Range to output from the entries below: the line containing "Smart Budget Creation" through the line containing "Visualize your spending patterns". Set it down exactly, ends included, nothing else.

::: DATA UNDER STUDY :::

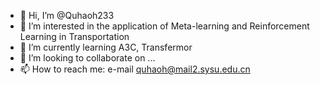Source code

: - 👋 Hi, I’m @Quhaoh233
- 👀 I’m interested in the application of Meta-learning and Reinforcement Learning in Transportation
- 🌱 I’m currently learning A3C, Transfermor
- 💞️ I’m looking to collaborate on ...
- 📫 How to reach me: e-mail quhaoh@mail2.sysu.edu.cn

<!---
Quhaoh233/Quhaoh233 is a ✨ special ✨ repository because its `README.md` (this file) appears on your GitHub profile.
You can click the Preview link to take a look at your changes.
--->
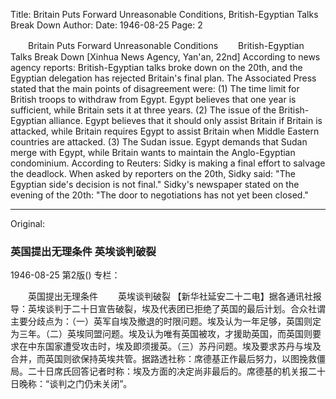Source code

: Title: Britain Puts Forward Unreasonable Conditions, British-Egyptian Talks Break Down
Author:
Date: 1946-08-25
Page: 2

　　Britain Puts Forward Unreasonable Conditions
　　British-Egyptian Talks Break Down
    [Xinhua News Agency, Yan'an, 22nd] According to news agency reports: British-Egyptian talks broke down on the 20th, and the Egyptian delegation has rejected Britain's final plan. The Associated Press stated that the main points of disagreement were: (1) The time limit for British troops to withdraw from Egypt. Egypt believes that one year is sufficient, while Britain sets it at three years. (2) The issue of the British-Egyptian alliance. Egypt believes that it should only assist Britain if Britain is attacked, while Britain requires Egypt to assist Britain when Middle Eastern countries are attacked. (3) The Sudan issue. Egypt demands that Sudan merge with Egypt, while Britain wants to maintain the Anglo-Egyptian condominium. According to Reuters: Sidky is making a final effort to salvage the deadlock. When asked by reporters on the 20th, Sidky said: "The Egyptian side's decision is not final." Sidky's newspaper stated on the evening of the 20th: "The door to negotiations has not yet been closed."



<hr /> 

Original: 


### 英国提出无理条件  英埃谈判破裂

1946-08-25
第2版()
专栏：

　　英国提出无理条件
　　英埃谈判破裂
    【新华社延安二十二电】据各通讯社报导：英埃谈判于二十日宣告破裂，埃及代表团已拒绝了英国的最后计划。合众社谓主要分歧点为：（一）英军自埃及撤退的时限问题。埃及认为一年足够，英国则定为三年。（二）英埃同盟问题。埃及认为唯有英国被攻，才援助英国，而英国则要求在中东国家遭受攻击时，埃及即须援英。（三）苏丹问题。埃及要求苏丹与埃及合并，而英国则欲保持英埃共管。据路透社称：席德基正作最后努力，以图挽救僵局。二十日席氏回答记者时称：埃及方面的决定尚非最后的。席德基的机关报二十日晚称：“谈判之门仍未关闭”。
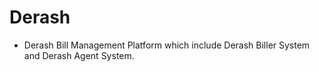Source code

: # Derash
- Derash Bill Management Platform which include Derash Biller System and Derash Agent System.
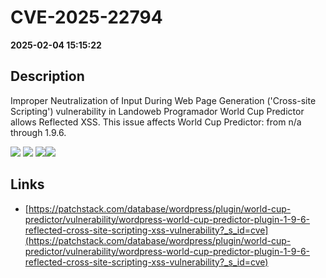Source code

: # CVE-2025-22794

**2025-02-04 15:15:22**

## Description
Improper Neutralization of Input During Web Page Generation ('Cross-site Scripting') vulnerability in Landoweb Programador World Cup Predictor allows Reflected XSS. This issue affects World Cup Predictor: from n/a through 1.9.6.

![](https://img.shields.io/static/v1?label=Score&message=7.1&color=red)
![](https://img.shields.io/static/v1?label=Severity&message=HIGH&color=red)
![](https://img.shields.io/static/v1?label=CWE&message=XSS&color=green)![](https://img.shields.io/static/v1?label=CWE&message=XSS&color=green)

## Links
- [https://patchstack.com/database/wordpress/plugin/world-cup-predictor/vulnerability/wordpress-world-cup-predictor-plugin-1-9-6-reflected-cross-site-scripting-xss-vulnerability?_s_id=cve](https://patchstack.com/database/wordpress/plugin/world-cup-predictor/vulnerability/wordpress-world-cup-predictor-plugin-1-9-6-reflected-cross-site-scripting-xss-vulnerability?_s_id=cve)
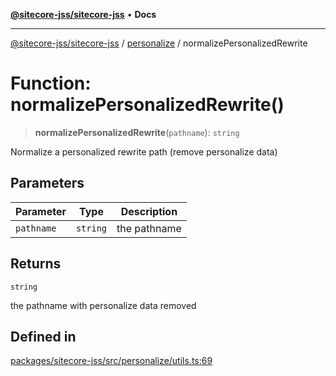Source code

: [**@sitecore-jss/sitecore-jss**](../../README.md) • **Docs**

***

[@sitecore-jss/sitecore-jss](../../README.md) / [personalize](../README.md) / normalizePersonalizedRewrite

# Function: normalizePersonalizedRewrite()

> **normalizePersonalizedRewrite**(`pathname`): `string`

Normalize a personalized rewrite path (remove personalize data)

## Parameters

| Parameter | Type | Description |
| ------ | ------ | ------ |
| `pathname` | `string` | the pathname |

## Returns

`string`

the pathname with personalize data removed

## Defined in

[packages/sitecore-jss/src/personalize/utils.ts:69](https://github.com/Sitecore/jss/blob/14c94b27afbe004fefaf1cab8e080470a80ff3f4/packages/sitecore-jss/src/personalize/utils.ts#L69)
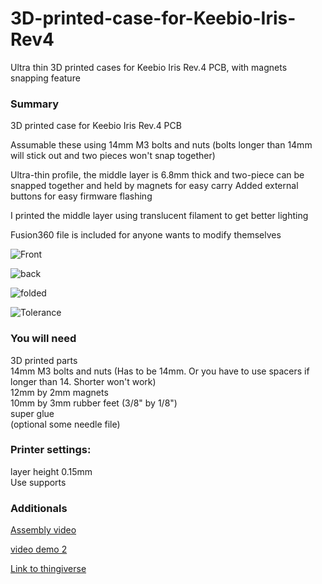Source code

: # 3D-printed-case-for-Keebio-Iris-Rev4
Ultra thin 3D printed cases for Keebio Iris Rev.4 PCB, with magnets snapping feature

### Summary
3D printed case for Keebio Iris Rev.4 PCB

Assumable these using 14mm M3 bolts and nuts (bolts longer than 14mm will stick out and two pieces won't snap together)

Ultra-thin profile, the middle layer is 6.8mm thick and two-piece can be snapped together and held by magnets for easy carry
Added external buttons for easy firmware flashing

I printed the middle layer using translucent filament to get better lighting

Fusion360 file is included for anyone wants to modify themselves

![Front](https://imgur.com/tt6Vqqd)

![back](https://imgur.com/kAjbVFy)

![folded](https://imgur.com/KxaHvoC)

![Tolerance](https://imgur.com/XImzAYV)

### You will need
3D printed parts\
14mm M3 bolts and nuts (Has to be 14mm. Or you have to use spacers if longer than 14.
Shorter won't work)\
12mm by 2mm magnets\
10mm by 3mm rubber feet (3/8" by 1/8")\
super glue\
(optional some needle file)

### Printer settings:
layer height 0.15mm\
Use supports

### Additionals
[Assembly video](https://www.youtube.com/watch?v=JfHvijxanyk)

[video demo 2](https://www.youtube.com/watch?v=asMdvHQnd10&feature=youtu.be)

[Link to thingiverse](https://www.thingiverse.com/thing:4484220)

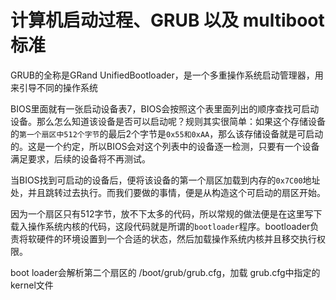# 计算机启动过程、GRUB 以及 multiboot 标准

GRUB的全称是GRand UnifiedBootloader，是一个多重操作系统启动管理器，用来引导不同的操作系统

BIOS里面就有一张启动设备表7，BIOS会按照这个表里面列出的顺序查找可启动设备。那么怎么知道该设备是否可以启动呢？规则其实很简单：如果这个存储设备的`第一个扇区中512个字节`的最后2个字节是`0x55和0xAA`，那么该存储设备就是可启动的。这是一个约定，所以BIOS会对这个列表中的设备逐一检测，只要有一个设备满足要求，后续的设备将不再测试。

当BIOS找到可启动的设备后，便将该设备的第一个扇区加载到内存的`0x7C00`地址处，并且跳转过去执行。而我们要做的事情，便是从构造这个可启动的扇区开始。

因为一个扇区只有512字节，放不下太多的代码，所以常规的做法便是在这里写下载入操作系统内核的代码，这段代码就是所谓的`bootloader`程序。bootloader负责将软硬件的环境设置到一个合适的状态，然后加载操作系统内核并且移交执行权限。

boot loader会解析第二个扇区的 /boot/grub/grub.cfg，加载 grub.cfg中指定的kernel文件





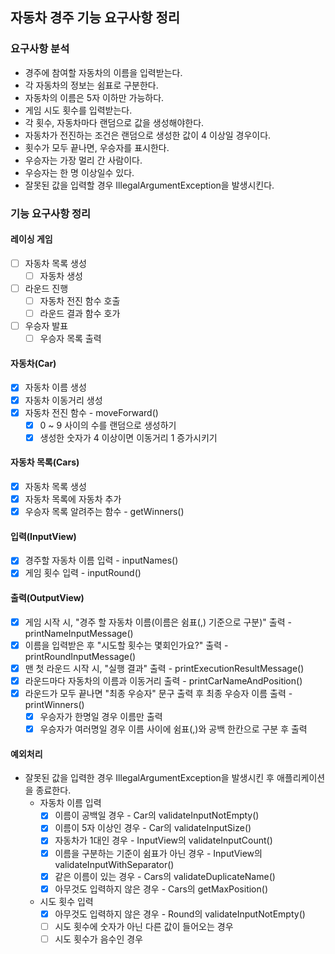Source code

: ## 자동차 경주 기능 요구사항 정리
### 요구사항 분석
- 경주에 참여할 자동차의 이름을 입력받는다.
- 각 자동차의 정보는 쉼표로 구분한다.
- 자동차의 이름은 5자 이하만 가능하다.
- 게임 시도 횟수를 입력받는다.
- 각 횟수, 자동차마다 랜덤으로 값을 생성해야한다.
- 자동차가 전진하는 조건은 랜덤으로 생성한 값이 4 이상일 경우이다.
- 횟수가 모두 끝나면, 우승자를 표시한다.
- 우승자는 가장 멀리 간 사람이다.
- 우승자는 한 명 이상일수 있다.
- 잘못된 값을 입력할 경우 IllegalArgumentException을 발생시킨다.

### 기능 요구사항 정리
#### 레이싱 게임
- [ ] 자동차 목록 생성
  - [ ] 자동차 생성
- [ ] 라운드 진행
  - [ ] 자동차 전진 함수 호출
  - [ ] 라운드 결과 함수 호가
- [ ] 우승자 발표
  - [ ] 우승자 목록 출력
#### 자동차(Car)
- [x] 자동차 이름 생성
- [x] 자동차 이동거리 생성
- [x] 자동차 전진 함수 - moveForward()
  - [x] 0 ~ 9 사이의 수를 랜덤으로 생성하기
  - [x] 생성한 숫자가 4 이상이면 이동거리 1 증가시키기
#### 자동차 목록(Cars)
- [x] 자동차 목록 생성
- [x] 자동차 목록에 자동차 추가
- [x] 우승자 목록 알려주는 함수 - getWinners()
#### 입력(InputView)
- [x] 경주할 자동차 이름 입력 - inputNames()
- [x] 게임 횟수 입력 - inputRound()
#### 출력(OutputView)
- [x] 게임 시작 시, "경주 할 자동차 이름(이름은 쉼표(,) 기준으로 구분)" 출력 - printNameInputMessage()
- [x] 이름을 입력받은 후 "시도할 횟수는 몇회인가요?" 출력 - printRoundInputMessage()
- [x] 맨 첫 라운드 시작 시, "실행 결과" 출력 - printExecutionResultMessage()
- [x] 라운드마다 자동차의 이름과 이동거리 출력 - printCarNameAndPosition()
- [x] 라운드가 모두 끝나면 "최종 우승자" 문구 출력 후 최종 우승자 이름 출력 - printWinners()
  - [x] 우승자가 한명일 경우 이름만 출력
  - [x] 우승자가 여러명일 경우 이름 사이에 쉼표(,)와 공백 한칸으로 구분 후 출력
#### 예외처리
- 잘못된 값을 입력한 경우 IllegalArgumentException을 발생시킨 후 애플리케이션을 종료한다.
  - 자동차 이름 입력
    - [x] 이름이 공백일 경우 - Car의 validateInputNotEmpty()
    - [x] 이름이 5자 이상인 경우 - Car의 validateInputSize()
    - [x] 자동차가 1대인 경우 - InputView의 validateInputCount()
    - [x] 이름을 구분하는 기준이 쉼표가 아닌 경우 - InputView의 validateInputWithSeparator()
    - [x] 같은 이름이 있는 경우 - Cars의 validateDuplicateName()
    - [x] 아무것도 입력하지 않은 경우 - Cars의 getMaxPosition()
  - 시도 횟수 입력
    - [x] 아무것도 입력하지 않은 경우 - Round의 validateInputNotEmpty()
    - [ ] 시도 횟수에 숫자가 아닌 다른 값이 들어오는 경우
    - [ ] 시도 횟수가 음수인 경우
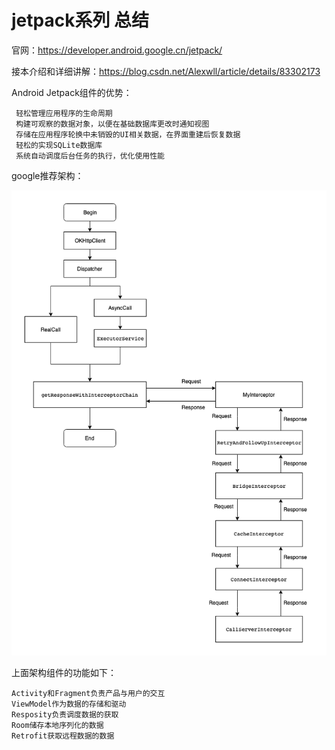 # jetpack系列 总结

官网：https://developer.android.google.cn/jetpack/

接本介绍和详细讲解：https://blog.csdn.net/Alexwll/article/details/83302173

 
Android Jetpack组件的优势：
 
     轻松管理应用程序的生命周期
     构建可观察的数据对象，以便在基础数据库更改时通知视图
     存储在应用程序轮换中未销毁的UI相关数据，在界面重建后恢复数据
     轻松的实现SQLite数据库
     系统自动调度后台任务的执行，优化使用性能
  
google推荐架构：
   
![okhttp3流程图](https://github.com/66668/Android_Interview/blob/master/pictures/okhttp3_02.png)

上面架构组件的功能如下：

    Activity和Fragment负责产品与用户的交互
    ViewModel作为数据的存储和驱动
    Resposity负责调度数据的获取
    Room储存本地序列化的数据
    Retrofit获取远程数据的数据


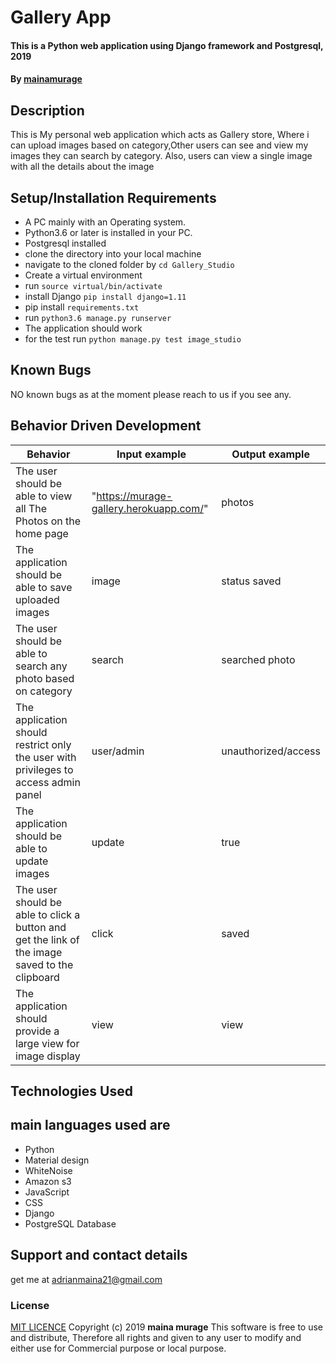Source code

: # Gallery App
#### This is a Python web application using Django  framework and Postgresql, 2019
#### By **[mainamurage](https://github.com/mainamurage)**
## Description
This is My personal web application which acts as Gallery store, Where i can upload images based on category,Other users can see and view my images they can search by category. Also, users can view a single image with all the details about the image
## Setup/Installation Requirements
* A PC mainly with an Operating system.
* Python3.6 or later is installed in your PC.
* Postgresql installed
* clone the directory into your local machine
* navigate to the cloned folder by `cd Gallery_Studio`
* Create a virtual environment
* run `source virtual/bin/activate`
* install Django `pip install django=1.11`
* pip install `requirements.txt`
* run `python3.6 manage.py runserver `
* The application should work
* for the test run `python manage.py test image_studio`
## Known Bugs
NO known bugs as at the moment please reach to us if you see any.
## Behavior Driven Development

| __Behavior__  | __Input example__ | __Output example__ |
| ------------- | ----------------- | ------------------ |
| The user should be able to view all The Photos on the home page  | "https://murage-gallery.herokuapp.com/"   | photos  |
| The application should be able to save uploaded images | image | status saved|ok |
| The user should be able to search any photo based on category | search | searched photo |
| The application should restrict only the user with privileges to access admin panel | user/admin | unauthorized/access |
| The application should be able to update images | update | true |
| The user should be able to click a button and get the link of the image saved to the clipboard | click | saved |
| The application should provide a large view for image display | view | view |


## Technologies Used
## main languages used are
* Python
* Material design
* WhiteNoise
* Amazon s3
* JavaScript
* CSS
* Django
* PostgreSQL Database

## Support and contact details
get me at adrianmaina21@gmail.com
### License
[MIT LICENCE](LICENSE)
Copyright (c) 2019 **maina murage**
This software is free to use and distribute, Therefore all rights and given to any user to modify and either use for Commercial purpose or local purpose.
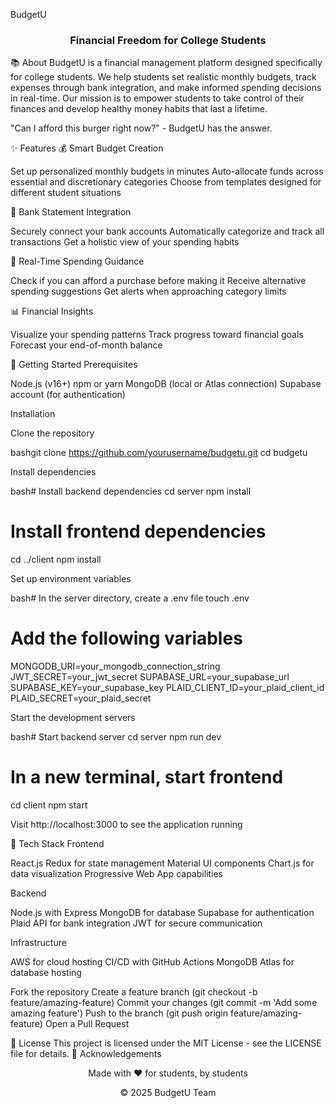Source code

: BudgetU
<div align="center">
  <h3>Financial Freedom for College Students</h3>
</div>
📚 About
BudgetU is a financial management platform designed specifically for college students. We help students set realistic monthly budgets, track expenses through bank integration, and make informed spending decisions in real-time. Our mission is to empower students to take control of their finances and develop healthy money habits that last a lifetime.

"Can I afford this burger right now?" - BudgetU has the answer.

✨ Features
💰 Smart Budget Creation

Set up personalized monthly budgets in minutes
Auto-allocate funds across essential and discretionary categories
Choose from templates designed for different student situations

🏦 Bank Statement Integration

Securely connect your bank accounts
Automatically categorize and track all transactions
Get a holistic view of your spending habits

🛒 Real-Time Spending Guidance

Check if you can afford a purchase before making it
Receive alternative spending suggestions
Get alerts when approaching category limits

📊 Financial Insights

Visualize your spending patterns
Track progress toward financial goals
Forecast your end-of-month balance

🚀 Getting Started
Prerequisites

Node.js (v16+)
npm or yarn
MongoDB (local or Atlas connection)
Supabase account (for authentication)

Installation

Clone the repository

bashgit clone https://github.com/yourusername/budgetu.git
cd budgetu

Install dependencies

bash# Install backend dependencies
cd server
npm install

# Install frontend dependencies
cd ../client
npm install

Set up environment variables

bash# In the server directory, create a .env file
touch .env

# Add the following variables
MONGODB_URI=your_mongodb_connection_string
JWT_SECRET=your_jwt_secret
SUPABASE_URL=your_supabase_url
SUPABASE_KEY=your_supabase_key
PLAID_CLIENT_ID=your_plaid_client_id
PLAID_SECRET=your_plaid_secret

Start the development servers

bash# Start backend server
cd server
npm run dev

# In a new terminal, start frontend
cd client
npm start

Visit http://localhost:3000 to see the application running

🧰 Tech Stack
Frontend

React.js
Redux for state management
Material UI components
Chart.js for data visualization
Progressive Web App capabilities

Backend

Node.js with Express
MongoDB for database
Supabase for authentication
Plaid API for bank integration
JWT for secure communication

Infrastructure

AWS for cloud hosting
CI/CD with GitHub Actions
MongoDB Atlas for database hosting

Fork the repository
Create a feature branch (git checkout -b feature/amazing-feature)
Commit your changes (git commit -m 'Add some amazing feature')
Push to the branch (git push origin feature/amazing-feature)
Open a Pull Request

📄 License
This project is licensed under the MIT License - see the LICENSE file for details.
🙏 Acknowledgements

<div align="center">
  <p>Made with ❤️ for students, by students</p>
  <p>© 2025 BudgetU Team</p>
</div>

:::

-- PROBLEM SOLUTION --
💰 Smart Budget Creation

Set up personalized monthly budgets in minutes
Auto-allocate funds across essential and discretionary categories
Choose from templates designed for different student situations

🏦 Bank Statement Integration

Securely connect your bank accounts
Automatically categorize and track all transactions
Get a holistic view of your spending habits

🛒 Real-Time Spending Guidance

Check if you can afford a purchase before making it
Receive alternative spending suggestions
Get alerts when approaching category limits

📊 Financial Insights

Visualize your spending patterns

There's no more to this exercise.